**Entries shown**:

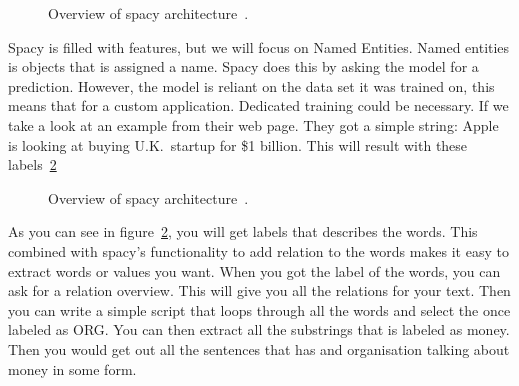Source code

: \begin{figure}[h]
    \caption{Overview of spacy architecture~\cite{spaCy101}.}
    \label{fig:architecture}
\end{figure}

Spacy is filled with features, but we will focus on Named Entities.
Named entities is objects that is assigned a name.
Spacy does this by asking the model for a prediction.
However, the model is reliant on the data set it was trained on, this means that for a custom application.
Dedicated training could be necessary.
If we take a look at an example from their web page.
They got a simple string: Apple is looking at buying U.K.\ startup for \$1 billion.
This will result with these labels~\ref{fig:Spacy labels}

\begin{figure}[h]
    \caption{Overview of spacy architecture~\cite{spaCy101}.}
    \label{fig:Spacy labels}
\end{figure}

As you can see in figure~\ref{fig:Spacy labels}, you will get labels that describes the words.
This combined with spacy's functionality to add relation to the words makes it easy to extract words or values you want.
When you got the label of the words, you can ask for a relation overview.
This will give you all the relations for your text.
Then you can write a simple script that loops through all the words and select the once labeled as ORG. You can then
extract all the substrings that is labeled as money.
Then you would get out all the sentences that has and organisation talking about money in some form.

**Required action**: Transcribe all data precisely. Pictures are not copied.

**Task solution**:
Source code

: \begin{figure}[h]
    \caption{Overview of spacy architecture~\cite{spaCy101}.}
    \label{fig:architecture}
\end{figure}

Spacy is filled with features, but we will focus on Named Entities.
Named entities is objects that is assigned a name.
Spacy does this by asking the model for a prediction.
However, the model is reliant on the data set it was trained on, this means that for a custom application.
Dedicated training could be necessary.
If we take a look at an example from their web page.
They got a simple string: Apple is looking at buying U.K.\ startup for \$1 billion.
This will result with these labels~\ref{fig:Spacy labels}

\begin{figure}[h]
    \caption{Overview of spacy architecture~\cite{spaCy101}.}
    \label{fig:Spacy labels}
\end{figure}

As you can see in figure~\ref{fig:Spacy labels}, you will get labels that describes the words.
This combined with spacy's functionality to add relation to the words makes it easy to extract words or values you want.
When you got the label of the words, you can ask for a relation overview.
This will give you all the relations for your text.
Then you can write a simple script that loops through all the words and select the once labeled as ORG. You can then
extract all the substrings that is labeled as money.
Then you would get out all the sentences that has and organisation talking about money in some form.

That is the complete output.